Быть может, некоторые спросят: как же это вдруг сделалось? Легко, без всякого сопротивления отменен вековой обычай, отменен без малейшего
сопротивления со стороны тех людей, которые шли в тюрьму и под кнут, отстаивая родовую честь? Отменен не железною волею Петра, но волею слабого,
умирающего Феодора? На этот вопрос ответим вопросом же: что можно было возразить на слова царя и патриарха, порицавших местничество? Что можно
было привести в защиту этого обычая? Всякий, при случае , считал своею обязанностью отстаивать родовую честь, идти для этого в тюрьму и под
кнут, но при случае, когда он знал, что следствием этого случая будет бесчестье, позор и укоризны; так и в последнем случае служилых людей
росписали по новому в разные войсковые должности, и они бьют челом, что члены других родов в эти должности не назначены, так не было бы им от
них после бесчестья и лучше всего уничтожить места.
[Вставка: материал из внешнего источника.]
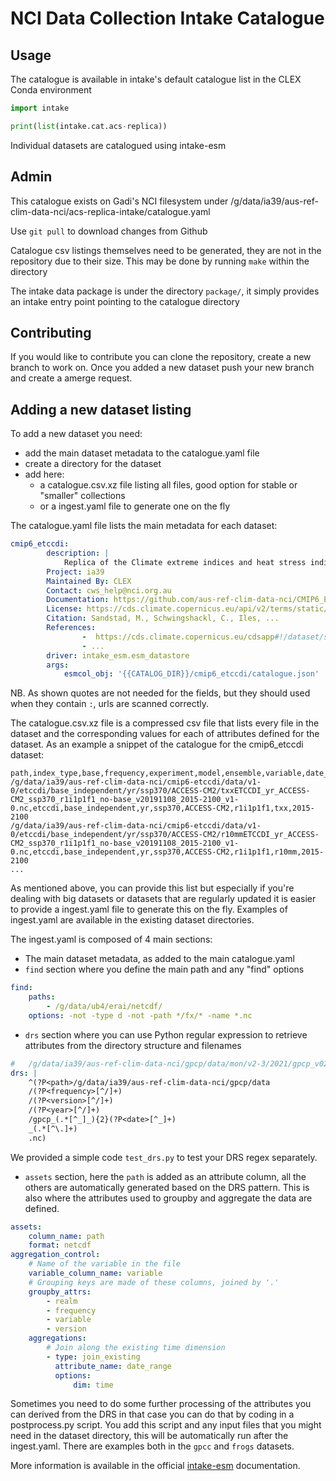 # NCI Data Collection Intake Catalogue

## Usage

The catalogue is available in intake's default catalogue list in the CLEX Conda
environment

```python
import intake

print(list(intake.cat.acs-replica))
```

Individual datasets are catalogued using intake-esm

## Admin

This catalogue exists on Gadi's NCI filesystem under /g/data/ia39/aus-ref-clim-data-nci/acs-replica-intake/catalogue.yaml

Use `git pull` to download changes from Github

Catalogue csv listings themselves need to be generated, they are not in the
repository due to their size. This may be done by running `make` within the
directory

The intake data package is under the directory `package/`, it simply provides
an intake entry point pointing to the catalogue directory


## Contributing

If you would like to contribute you can clone the repository, create a new branch to work on. Once you added a new dataset push your new branch and create a amerge request.

## Adding a new dataset listing 

To add a new dataset you need:

* add the main dataset metadata to the catalogue.yaml file
* create a directory for the dataset
* add here:
    * a catalogue.csv.xz file listing all files, good option for stable or "smaller" collections
    * or a ingest.yaml file to generate one on the fly

The catalogue.yaml file lists the main metadata for each dataset:

```yaml
cmip6_etccdi:
        description: |
            Replica of the Climate extreme indices and heat stress indicators derived from CMIP6 ...
        Project: ia39
        Maintained By: CLEX
        Contact: cws_help@nci.org.au
        Documentation: https://github.com/aus-ref-clim-data-nci/CMIP6_ETCCDI
        License: https://cds.climate.copernicus.eu/api/v2/terms/static/cicero-cmip6-indicators-licence.pdf
        Citation: Sandstad, M., Schwingshackl, C., Iles, ...
        References:
                -  https://cds.climate.copernicus.eu/cdsapp#!/dataset/sis-extreme-indices-cmip6?tab=overview
                - ... 
        driver: intake_esm.esm_datastore
        args:
            esmcol_obj: '{{CATALOG_DIR}}/cmip6_etccdi/catalogue.json'
```
NB. As shown quotes are not needed for the fields, but they should used when they contain `:`, urls are scanned correctly.

The catalogue.csv.xz file is a compressed csv file that lists every file in the dataset and the corresponding values for each of attributes defined for the dataset.
As an example a snippet of the catalogue for the cmip6_etccdi dataset:

```csv
path,index_type,base,frequency,experiment,model,ensemble,variable,date_range
/g/data/ia39/aus-ref-clim-data-nci/cmip6-etccdi/data/v1-0/etccdi/base_independent/yr/ssp370/ACCESS-CM2/txxETCCDI_yr_ACCESS-CM2_ssp370_r1i1p1f1_no-base_v20191108_2015-2100_v1-0.nc,etccdi,base_independent,yr,ssp370,ACCESS-CM2,r1i1p1f1,txx,2015-2100
/g/data/ia39/aus-ref-clim-data-nci/cmip6-etccdi/data/v1-0/etccdi/base_independent/yr/ssp370/ACCESS-CM2/r10mmETCCDI_yr_ACCESS-CM2_ssp370_r1i1p1f1_no-base_v20191108_2015-2100_v1-0.nc,etccdi,base_independent,yr,ssp370,ACCESS-CM2,r1i1p1f1,r10mm,2015-2100
...
```

As mentioned above, you can provide this list but especially if you're dealing with big datasets or datasets that are regularly updated it is easier to provide a ingest.yaml file to generate this on the fly.
Examples of ingest.yaml are available in the existing dataset directories.

The ingest.yaml is composed of 4 main sections:
* The main dataset metadata, as added to the main catalogue.yaml
* `find` section where you define the main path and any "find" options

```yaml
find:
    paths:
        - /g/data/ub4/erai/netcdf/
    options: -not -type d -not -path */fx/* -name *.nc
```

* `drs` section where you can use Python regular expression to retrieve attributes from the directory structure and filenames
```yaml
#   /g/data/ia39/aus-ref-clim-data-nci/gpcp/data/mon/v2-3/2021/gpcp_v02r03_monthly_d202106_c20210907.nc
drs: |
    ^(?P<path>/g/data/ia39/aus-ref-clim-data-nci/gpcp/data
    /(?P<frequency>[^/]+)
    /(?P<version>[^/]+)
    /(?P<year>[^/]+)
    /gpcp_(.*[^_]_){2}(?P<date>[^_]+)
    _(.*[^\.]+)
    .nc)
```
 
We provided a simple code `test_drs.py` to test your DRS regex separately.
 
* `assets` section, here the `path` is added as an attribute column, all the others are automatically generated based on the DRS pattern. This is also where the attributes used to groupby and aggregate the data are defined.

```yaml
assets:
    column_name: path
    format: netcdf
aggregation_control:
    # Name of the variable in the file
    variable_column_name: variable
    # Grouping keys are made of these columns, joined by '.'
    groupby_attrs:
        - realm
        - frequency
        - variable
        - version
    aggregations:
        # Join along the existing time dimension
        - type: join_existing
          attribute_name: date_range
          options:
              dim: time
```

Sometimes you need to do some further processing of the attributes you can derived from the DRS in that case you can do that by coding in a postprocess.py script. You add this script and any input files that you might need in the dataset directory, this will be automatically run after the ingest.yaml. There are examples both in the `gpcc` and `frogs` datasets. 

More information is available in the official [intake-esm](https://intake-esm.readthedocs.io/en/latest/) documentation.
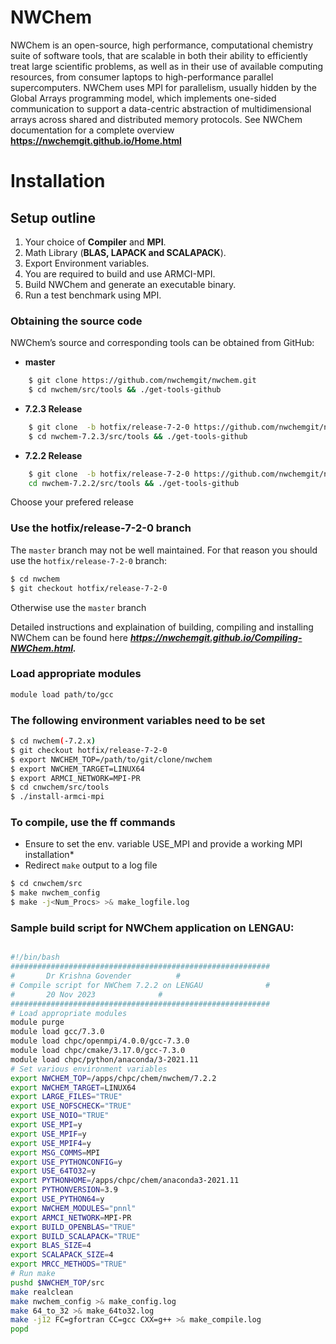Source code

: NWChem 
=====

NWChem is an open-source, high performance, computational chemistry suite of software tools, that are scalable in both their ability to efficiently treat large scientific problems, as well as in their use of available computing resources, from consumer laptops to high-performance parallel supercomputers. NWChem uses MPI for parallelism, usually hidden by the Global Arrays programming model, which implements one-sided communication to support a data-centric abstraction of multidimensional arrays across shared and distributed memory protocols. See NWChem documentation for a complete overview **https://nwchemgit.github.io/Home.html**

# Installation

## Setup outline

1. Your choice of **Compiler** and **MPI**.
2. Math Library (**BLAS, LAPACK and SCALAPACK**).
3. Export Environment variables.
4. You are required to build and use ARMCI-MPI.
5. Build NWChem and generate an executable binary.
6. Run a test benchmark using MPI.


### Obtaining the source code

 NWChem’s source and corresponding tools can be obtained from GitHub:

 - **master** 
```bash
    $ git clone https://github.com/nwchemgit/nwchem.git
    $ cd nwchem/src/tools && ./get-tools-github
```

- **7.2.3 Release** 

```bash
    $ git clone  -b hotfix/release-7-2-0 https://github.com/nwchemgit/nwchem.git nwchem-7.2.3
    $ cd nwchem-7.2.3/src/tools && ./get-tools-github
```

- **7.2.2 Release**
```bash
    $ git clone  -b hotfix/release-7-2-0 https://github.com/nwchemgit/nwchem.git nwchem-7.2.2
    cd nwchem-7.2.2/src/tools && ./get-tools-github
```

Choose your prefered release

### Use the hotfix/release-7-2-0 branch

The `master` branch may not be well maintained. For that reason you should use the `hotfix/release-7-2-0` branch:
```bash
$ cd nwchem
$ git checkout hotfix/release-7-2-0
```

Otherwise use the `master` branch

Detailed instructions and explaination of building, compiling and installing NWChem can be found here ***https://nwchemgit.github.io/Compiling-NWChem.html.***

### Load appropriate modules 

```bash
module load path/to/gcc 
```

### The following environment variables need to be set
```bash
$ cd nwchem(-7.2.x)
$ git checkout hotfix/release-7-2-0
$ export NWCHEM_TOP=/path/to/git/clone/nwchem
$ export NWCHEM_TARGET=LINUX64
$ export ARMCI_NETWORK=MPI-PR
$ cd cnwchem/src/tools
$ ./install-armci-mpi
```

### To compile, use the ff commands
- Ensure to set the env. variable USE_MPI and provide a working MPI installation*
- Redirect `make` output to a log file

```bash
$ cd cnwchem/src
$ make nwchem_config
$ make -j<Num_Procs> >& make_logfile.log
```


### Sample build script for NWChem application on LENGAU:

```bash

#!/bin/bash
##########################################################
# 		Dr Krishna Govender			 #
# Compile script for NWChem 7.2.2 on LENGAU              #
# 		20 Nov 2023				 #
##########################################################
# Load appropriate modules
module purge
module load gcc/7.3.0
module load chpc/openmpi/4.0.0/gcc-7.3.0
module load chpc/cmake/3.17.0/gcc-7.3.0
module load chpc/python/anaconda/3-2021.11
# Set various environment variables 
export NWCHEM_TOP=/apps/chpc/chem/nwchem/7.2.2
export NWCHEM_TARGET=LINUX64
export LARGE_FILES="TRUE"
export USE_NOFSCHECK="TRUE"
export USE_NOIO="TRUE"
export USE_MPI=y
export USE_MPIF=y
export USE_MPIF4=y
export MSG_COMMS=MPI
export USE_PYTHONCONFIG=y
export USE_64TO32=y
export PYTHONHOME=/apps/chpc/chem/anaconda3-2021.11
export PYTHONVERSION=3.9
export USE_PYTHON64=y
export NWCHEM_MODULES="pnnl"
export ARMCI_NETWORK=MPI-PR
export BUILD_OPENBLAS="TRUE"
export BUILD_SCALAPACK="TRUE"
export BLAS_SIZE=4
export SCALAPACK_SIZE=4
export MRCC_METHODS="TRUE"
# Run make
pushd $NWCHEM_TOP/src
make realclean
make nwchem_config >& make_config.log
make 64_to_32 >& make_64to32.log
make -j12 FC=gfortran CC=gcc CXX=g++ >& make_compile.log
popd
```
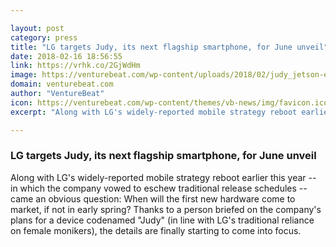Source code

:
 ```yaml
---

layout: post
category: press
title: "LG targets Judy, its next flagship smartphone, for June unveil"
date: 2018-02-16 18:56:55
link: https://vrhk.co/2GjWdHm
image: https://venturebeat.com/wp-content/uploads/2018/02/judy_jetson-e1518805039356.png?fit=780%2C402&strip=all
domain: venturebeat.com
author: "VentureBeat"
icon: https://venturebeat.com/wp-content/themes/vb-news/img/favicon.ico
excerpt: "Along with LG's widely-reported mobile strategy reboot earlier this year -- in which the company vowed to eschew traditional release schedules -- came an obvious question: When will the first new hardware come to market, if not in early spring? Thanks to a person briefed on the company's plans for a device codenamed \"Judy\" (in line with LG's traditional reliance on female monikers), the details are finally starting to come into focus."

---
```


### LG targets Judy, its next flagship smartphone, for June unveil

Along with LG's widely-reported mobile strategy reboot earlier this year -- in which the company vowed to eschew traditional release schedules -- came an obvious question: When will the first new hardware come to market, if not in early spring? Thanks to a person briefed on the company's plans for a device codenamed "Judy" (in line with LG's traditional reliance on female monikers), the details are finally starting to come into focus.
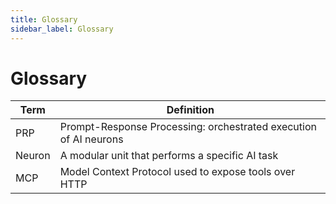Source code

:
 ```yaml
---
title: Glossary
sidebar_label: Glossary
---
```


# Glossary

| Term | Definition |
| ------ | ------------ |
| PRP | Prompt-Response Processing: orchestrated execution of AI neurons |
| Neuron | A modular unit that performs a specific AI task |
| MCP | Model Context Protocol used to expose tools over HTTP |

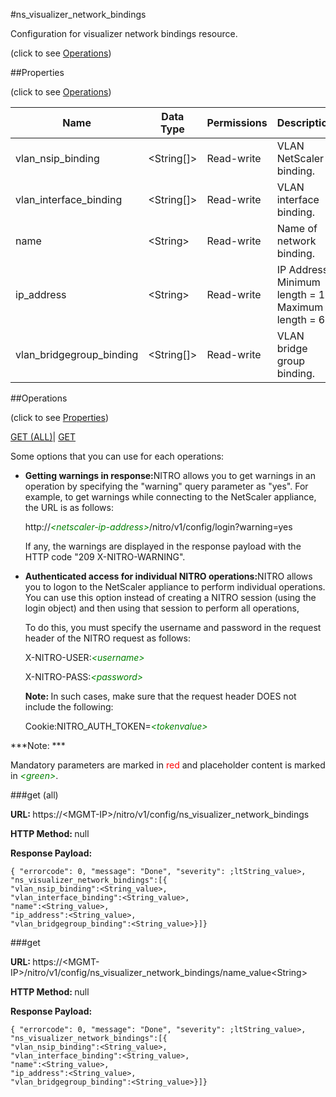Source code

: #ns_visualizer_network_bindings



Configuration for visualizer network bindings resource.

<span>(click to see [Operations](#operations))</span>



##Properties 

<span>(click to see [Operations](#operations))</span>





<table><thead><tr><th>Name</th><th>Data Type</th><th>Permissions</th><th>Description</th></tr></thead><tbody><tr><td>vlan_nsip_binding</td><td>&lt;String[]></td><td>Read-write</td><td>VLAN NetScaler binding.</td></tr><tr><td>vlan_interface_binding</td><td>&lt;String[]></td><td>Read-write</td><td>VLAN interface binding.</td></tr><tr><td>name</td><td>&lt;String></td><td>Read-write</td><td>Name of network binding.</td></tr><tr><td>ip_address</td><td>&lt;String></td><td>Read-write</td><td>IP Address.<br>Minimum length = 1<br>Maximum length = 64</td></tr><tr><td>vlan_bridgegroup_binding</td><td>&lt;String[]></td><td>Read-write</td><td>VLAN bridge group binding.</td></tr></tbody></table>

##Operations 

<span>(click to see [Properties](#properties))</span>





[GET (ALL)](#get-all)| [GET](#get)





Some options that you can use for each operations:

<ul><li><p><b>Getting warnings in response:</b>NITRO allows you to get warnings in an operation by specifying the "warning" query parameter as "yes". For example, to get warnings while connecting to the NetScaler appliance, the URL is as follows:</p><p>http://<span style="color:green;font-style:italic;">&lt;netscaler-ip-address&gt;</span>/nitro/v1/config/login?warning=yes</p><p>If any, the warnings are displayed in the response payload with the HTTP code "209 X-NITRO-WARNING".</p></li><li><p><b>Authenticated access for individual NITRO operations:</b>NITRO allows you to logon to the NetScaler appliance to perform individual operations. You can use this option instead of creating a NITRO session (using the login object) and then using that session to perform all operations,</p><p>To do this, you must specify the username and password in the request header of the NITRO request as follows:</p><p>X-NITRO-USER:<span style="color:green;font-style:italic;">&lt;username&gt;</span></p><p>X-NITRO-PASS:<span style="color:green;font-style:italic;">&lt;password&gt;</span></p><p><b>Note: </b>In such cases, make sure that the request header DOES not include the following:</p><p>Cookie:NITRO_AUTH_TOKEN=<span style="color:green;font-style:italic;">&lt;tokenvalue&gt;</span></p></li></ul>







***Note: *** 

Mandatory parameters are marked in <span style="color:#FF0000;">red</span> and placeholder content is marked in <span style="color:green;font-style:italic">&lt;green&gt;</span>.



###get (all)







<b>URL: </b>https://&lt;MGMT-IP&gt;/nitro/v1/config/ns_visualizer_network_bindings

<b>HTTP Method: </b>null

<b>Response Payload: </b>
```
{ "errorcode": 0, "message": "Done", "severity": ;ltString_value>, "ns_visualizer_network_bindings":[{
"vlan_nsip_binding":<String_value>,
"vlan_interface_binding":<String_value>,
"name":<String_value>,
"ip_address":<String_value>,
"vlan_bridgegroup_binding":<String_value>}]}
```







###get







<b>URL: </b>https://&lt;MGMT-IP&gt;/nitro/v1/config/ns_visualizer_network_bindings/name_value&lt;String&gt;

<b>HTTP Method: </b>null

<b>Response Payload: </b>
```
{ "errorcode": 0, "message": "Done", "severity": ;ltString_value>, "ns_visualizer_network_bindings":[{
"vlan_nsip_binding":<String_value>,
"vlan_interface_binding":<String_value>,
"name":<String_value>,
"ip_address":<String_value>,
"vlan_bridgegroup_binding":<String_value>}]}
```







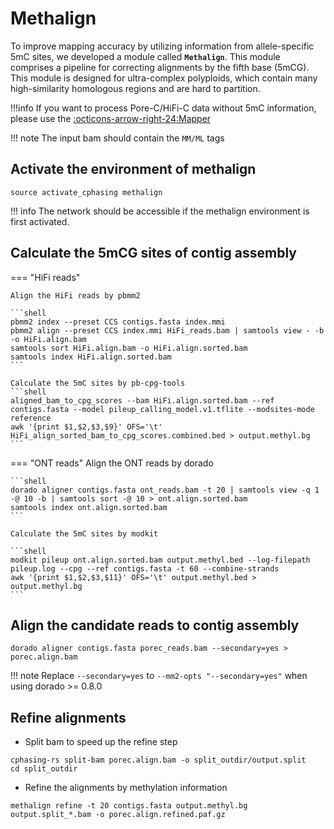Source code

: # Methalign 

To improve mapping accuracy by utilizing information from allele-specific 5mC sites, we developed a module called **`Methalign`**. This module comprises a pipeline for correcting alignments by the fifth base (5mCG). This module is designed for ultra-complex polyploids, which contain many high-similarity homologous regions and are hard to partition.

!!!info 
    If you want to process Pore-C/HiFi-C data without 5mC information, please use the [:octicons-arrow-right-24:Mapper](mapper.md)

!!! note
    The input bam should contain the `MM/ML` tags

## Activate the environment of methalign
```shell
source activate_cphasing methalign
```
!!! info
    The network should be accessible if the methalign environment is first activated.

## Calculate the 5mCG sites of contig assembly

=== "HiFi reads"
    
    Align the HiFi reads by pbmm2

    ```shell
    pbmm2 index --preset CCS contigs.fasta index.mmi 
    pbmm2 align --preset CCS index.mmi HiFi_reads.bam | samtools view - -b -o HiFi.align.bam
    samtools sort HiFi.align.bam -o HiFi.align.sorted.bam
    samtools index HiFi.align.sorted.bam
    ```

    Calculate the 5mC sites by pb-cpg-tools
    ```shell
    aligned_bam_to_cpg_scores --bam HiFi.align.sorted.bam --ref contigs.fasta --model pileup_calling_model.v1.tflite --modsites-mode reference
    awk '{print $1,$2,$3,$9}' OFS='\t' HiFi_align_sorted_bam_to_cpg_scores.combined.bed > output.methyl.bg
    ```

=== "ONT reads" 
    Align the ONT reads by dorado

    ```shell
    dorado aligner contigs.fasta ont_reads.bam -t 20 | samtools view -q 1 -@ 10 -b | samtools sort -@ 10 > ont.align.sorted.bam 
    samtools index ont.align.sorted.bam 
    ```

    Calculate the 5mC sites by modkit

    ```shell
    modkit pileup ont.align.sorted.bam output.methyl.bed --log-filepath pileup.log --cpg --ref contigs.fasta -t 60 --combine-strands
    awk '{print $1,$2,$3,$11}' OFS='\t' output.methyl.bed > output.methyl.bg
    ```

## Align the candidate reads to contig assembly
```shell
dorado aligner contigs.fasta porec_reads.bam --secondary=yes > porec.align.bam
```
!!! note
    Replace `--secondary=yes` to `--mm2-opts "--secondary=yes"` when using dorado >= 0.8.0

## Refine alignments
- Split bam to speed up the refine step
```shell
cphasing-rs split-bam porec.align.bam -o split_outdir/output.split
cd split_outdir
```

- Refine the alignments by methylation information
```shell
methalign refine -t 20 contigs.fasta output.methyl.bg output.split_*.bam -o porec.align.refined.paf.gz
```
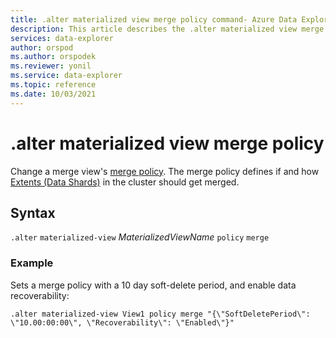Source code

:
 ```yaml
---
title: .alter materialized view merge policy command- Azure Data Explorer
description: This article describes the .alter materialized view merge policy command in Azure Data Explorer.
services: data-explorer
author: orspod
ms.author: orspodek
ms.reviewer: yonil
ms.service: data-explorer
ms.topic: reference
ms.date: 10/03/2021
---
```

# .alter materialized view merge policy

Change a merge view's [merge policy](mergepolicy.md). The merge policy defines if and how [Extents (Data Shards)](../management/extents-overview.md) in the cluster should get merged. 

## Syntax

`.alter` `materialized-view` *MaterializedViewName* `policy` `merge` 

### Example

Sets a merge policy with a 10 day soft-delete period, and enable data recoverability:

```kusto
.alter materialized-view View1 policy merge "{\"SoftDeletePeriod\": \"10.00:00:00\", \"Recoverability\": \"Enabled\"}"
```
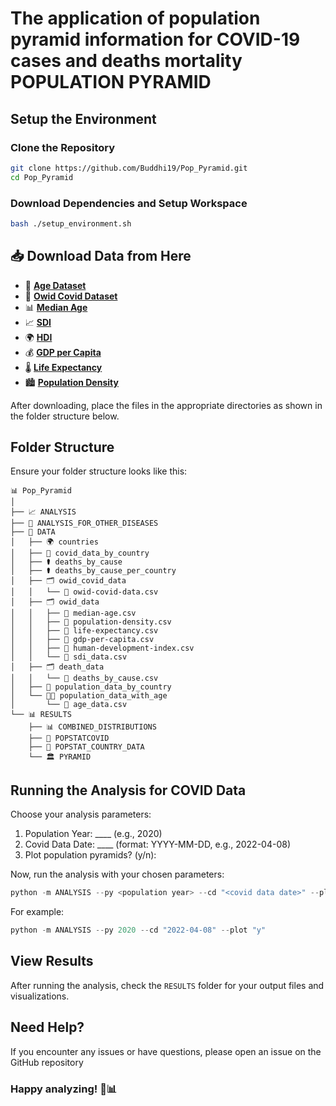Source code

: # The application of population pyramid information for COVID-19 cases and deaths mortality POPULATION PYRAMID


## Setup the Environment

### Clone the Repository
```bash
git clone https://github.com/Buddhi19/Pop_Pyramid.git
cd Pop_Pyramid
```

### Download Dependencies and Setup Workspace
```bash
bash ./setup_environment.sh
```

## 📥 Download Data from Here

- 👶 [**Age Dataset**](https://population.un.org/wpp2019/Download/Standard/CSV/)
- 🦠 [**Owid Covid Dataset**](https://github.com/owid/covid-19-data/blob/master/public/data/owid-covid-data.csv)
- 📊 [**Median Age**](https://ourworldindata.org/grapher/median-age?tab=table)
- 📈 [**SDI**](https://www.graham-center.org/maps-data-tools/social-deprivation-index.html)
- 🌍 [**HDI**](https://ourworldindata.org/grapher/human-development-index?tab=table)
- 💰 [**GDP per Capita**](https://ourworldindata.org/grapher/gdp-per-capita-maddison?tab=table)
- 🌡️ [**Life Expectancy**](https://ourworldindata.org/grapher/life-expectancy?tab=table)
- 🏙️ [**Population Density**](https://ourworldindata.org/grapher/population-density?tab=table)

After downloading, place the files in the appropriate directories as shown in the folder structure below.

## Folder Structure

Ensure your folder structure looks like this:

```
📊 Pop_Pyramid
│
├── 📈 ANALYSIS
├── 🔬 ANALYSIS_FOR_OTHER_DISEASES
├── 📁 DATA
│   ├── 🌍 countries
│   ├── 🦠 covid_data_by_country
│   ├── ⚰️ deaths_by_cause
│   ├── ⚰️ deaths_by_cause_per_country
│   ├── 🗂️ owid_covid_data
│   │   └── 📄 owid-covid-data.csv
│   ├── 🗂️ owid_data
│   │   ├── 📄 median-age.csv
│   │   ├── 📄 population-density.csv
│   │   ├── 📄 life-expectancy.csv
│   │   ├── 📄 gdp-per-capita.csv
│   │   ├── 📄 human-development-index.csv
│   │   └── 📄 sdi_data.csv
│   ├── 🗂️ death_data
│   │   └── 📄 deaths_by_cause.csv
│   ├── 👥 population_data_by_country
│   └── 👶👴 population_data_with_age
│       └── 📄 age_data.csv
└── 📊 RESULTS
    ├── 📊 COMBINED_DISTRIBUTIONS
    ├── 🧮 POPSTATCOVID
    ├── 🧮 POPSTAT_COUNTRY_DATA
    └── 🏛️ PYRAMID
```

## Running the Analysis for COVID Data

Choose your analysis parameters:

1. Population Year: ____ (e.g., 2020)
2. Covid Data Date: ____ (format: YYYY-MM-DD, e.g., 2022-04-08)
3. Plot population pyramids? (y/n): 

Now, run the analysis with your chosen parameters:

```python
python -m ANALYSIS --py <population year> --cd "<covid data date>" --plot "<y/n>"
```

For example:
```python
python -m ANALYSIS --py 2020 --cd "2022-04-08" --plot "y"
```

## View Results

After running the analysis, check the `RESULTS` folder for your output files and visualizations.

## Need Help?

If you encounter any issues or have questions, please open an issue on the GitHub repository

### Happy analyzing! 🚀📊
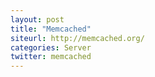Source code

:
 ```yaml
---
layout: post
title: "Memcached"
siteurl: http://memcached.org/
categories: Server
twitter: memcached
---
```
Все восставали при случае , но за местничество вообще, как за что то полезное и
нравственное, никому восстать было нельзя. Восстали с непреодолимым упорством за старые книги, но потому, что по ним молились отцы и деды, но
ним спасались святые угодники, и потому, что авторитет нововводителей был заподозрен; но нельзя было отстаивать местничество за то только, что
предки из за него вовлекались в богоненавистное, дьявольское дело, во вражду. Но если так, если местничество само в себе ни в чьих глазах не
могло иметь никакого оправдания, то почему же его не уничтожили гораздо прежде? На это отвечать легко: для всего в истории есть свое время.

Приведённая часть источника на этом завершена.